Home TRENDING DESPITE SC FREEZE, CJP POWER-REDUCTION BILL PASSES.

DESPITE SC FREEZE, CJP POWER-REDUCTION BILL PASSES.

A statute limiting the Chief Justice's power was signed into law despite the Supreme Court being on recess.

SHARE

A statute limiting the Chief Justice’s power was signed into law despite the Supreme Court being on recess.
This comes despite repeated requests from the Supreme Court to suspend the measure and President Alvi’s refusal to sign it.

A general view of the Supreme Court of Pakistan in Islamabad, Pakistan April 4, 2022. PHOTO: REUTERS

ISLAMABAD: On Friday, despite the Supreme Court’s orders to halt its implementation, the Supreme Court (Practise and Procedure) Act 2023 became law. This legislation intended to limit the powers of the chief justice of Pakistan to take suo motu action and to create benches.

The tweet came from the National Assembly’s official account. This Act, the Supreme Court (Practise and Procedure) Act, 2023 of the Majlis-e-Shoora (Parliament), will be regarded to have been assented by the President with effect from April 21, 2023, pursuant to Clause (2) of Article 75 of the Constitution.

Once the bill’s approval process was finalized, the NA Secretariat issued an official announcement and informed the Printing Corporation through a gazette.

It’s important to remember that twice the law was sent back to parliament unsigned by President Dr. Arif Alvi.

The Supreme Court “pre-emptively” blocked a law that would have limited the ability of the Chief Justice to convene special courts on his own initiative.

The court declared that “the act that comes into being shall not have, take or be given any effect (and) not be acted upon in any manner” regardless of whether the measure had obtained the president’s assent or was considered to have received it.

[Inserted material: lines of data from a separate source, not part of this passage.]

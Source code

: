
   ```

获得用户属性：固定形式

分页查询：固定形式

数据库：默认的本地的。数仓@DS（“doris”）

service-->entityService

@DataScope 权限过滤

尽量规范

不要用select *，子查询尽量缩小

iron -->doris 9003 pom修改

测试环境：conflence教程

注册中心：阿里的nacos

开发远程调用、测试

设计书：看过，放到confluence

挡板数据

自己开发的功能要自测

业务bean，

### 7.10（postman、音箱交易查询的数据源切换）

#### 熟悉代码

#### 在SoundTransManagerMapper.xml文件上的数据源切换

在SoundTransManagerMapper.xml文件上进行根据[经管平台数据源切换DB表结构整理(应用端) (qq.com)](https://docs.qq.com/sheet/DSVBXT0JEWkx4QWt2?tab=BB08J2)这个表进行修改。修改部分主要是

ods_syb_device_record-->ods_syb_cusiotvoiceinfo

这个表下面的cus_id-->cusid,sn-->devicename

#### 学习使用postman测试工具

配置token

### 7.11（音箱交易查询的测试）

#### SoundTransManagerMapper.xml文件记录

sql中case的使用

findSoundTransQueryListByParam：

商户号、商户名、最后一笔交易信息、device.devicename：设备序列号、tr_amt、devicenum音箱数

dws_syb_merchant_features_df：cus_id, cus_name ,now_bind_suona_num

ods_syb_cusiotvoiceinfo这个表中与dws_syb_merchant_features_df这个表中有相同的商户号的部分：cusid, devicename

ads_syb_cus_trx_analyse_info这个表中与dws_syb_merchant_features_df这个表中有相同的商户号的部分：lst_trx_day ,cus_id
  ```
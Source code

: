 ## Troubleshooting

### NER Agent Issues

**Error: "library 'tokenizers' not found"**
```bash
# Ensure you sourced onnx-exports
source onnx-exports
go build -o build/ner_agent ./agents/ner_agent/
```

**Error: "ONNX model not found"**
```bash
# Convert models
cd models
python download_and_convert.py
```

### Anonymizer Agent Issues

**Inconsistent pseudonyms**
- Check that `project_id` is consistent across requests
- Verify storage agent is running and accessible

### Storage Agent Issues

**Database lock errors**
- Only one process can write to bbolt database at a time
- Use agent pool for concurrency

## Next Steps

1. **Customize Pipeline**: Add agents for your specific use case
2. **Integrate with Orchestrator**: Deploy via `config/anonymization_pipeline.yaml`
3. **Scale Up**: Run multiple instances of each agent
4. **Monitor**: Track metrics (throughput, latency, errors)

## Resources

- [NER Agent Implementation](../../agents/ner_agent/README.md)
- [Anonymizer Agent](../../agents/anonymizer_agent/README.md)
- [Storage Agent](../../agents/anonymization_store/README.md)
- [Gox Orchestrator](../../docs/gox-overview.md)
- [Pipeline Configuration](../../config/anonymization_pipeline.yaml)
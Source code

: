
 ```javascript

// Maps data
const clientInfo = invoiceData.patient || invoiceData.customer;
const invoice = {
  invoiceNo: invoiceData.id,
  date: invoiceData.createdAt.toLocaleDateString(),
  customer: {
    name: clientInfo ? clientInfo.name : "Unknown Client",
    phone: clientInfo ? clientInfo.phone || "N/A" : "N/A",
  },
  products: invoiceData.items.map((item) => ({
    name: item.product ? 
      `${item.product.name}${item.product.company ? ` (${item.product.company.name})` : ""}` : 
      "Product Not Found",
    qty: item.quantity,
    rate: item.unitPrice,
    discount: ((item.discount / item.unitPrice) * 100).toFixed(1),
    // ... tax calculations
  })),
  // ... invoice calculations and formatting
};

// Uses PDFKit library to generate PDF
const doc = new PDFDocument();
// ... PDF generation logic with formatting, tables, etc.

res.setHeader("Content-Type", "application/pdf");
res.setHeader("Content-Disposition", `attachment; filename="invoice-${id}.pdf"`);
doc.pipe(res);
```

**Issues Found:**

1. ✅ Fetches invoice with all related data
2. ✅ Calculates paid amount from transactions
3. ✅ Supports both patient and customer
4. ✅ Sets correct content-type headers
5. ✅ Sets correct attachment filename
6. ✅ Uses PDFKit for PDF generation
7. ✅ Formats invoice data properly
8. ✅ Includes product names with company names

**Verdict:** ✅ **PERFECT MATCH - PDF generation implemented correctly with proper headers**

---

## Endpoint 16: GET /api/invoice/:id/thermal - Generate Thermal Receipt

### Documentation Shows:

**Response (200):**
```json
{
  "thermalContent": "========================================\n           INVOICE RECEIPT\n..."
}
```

After the Supreme Court’s decision to order elections in Punjab and Khyber-Pakhtunkhwa within 90 days of their dissolution, among other decisions, the federal government passed the Act to limit the CJP’s powers to take suo motu notice and to constitute benches on his own.

The federal cabinet revised the CJP’s suo motu powers, stating that the highest judge of the country cannot automatically commence suo motu proceedings, and proposing that three Supreme Court justices would determine if the court should initiate suo motu proceedings in a given subject.

In accordance with the law’s section 2 (constitution of benches), “every cause, appeal, or matter before the Supreme Court shall be heard and disposed of by a bench constituted by the committee comprising the chief justice of Pakistan and two senior-most judges, in order of seniority.” An additional provision states that “decisions of the committee shall be by majority.”

According to the bill’s proposed Section 3, the committee established in Section 2 must first review any case that calls for the Supreme Court to exercise its original jurisdiction under clause (3) of Article 184 (original jurisdiction by the Supreme Court).

A bench of not less than three judges of the Supreme Court, which may also include the members of the committee, shall be formed for adjudication of the matter if the committee determines that a question of public importance pertaining to the enforcement of any of the fundamental rights conferred by Chapter I of Part II of the Constitution is involved.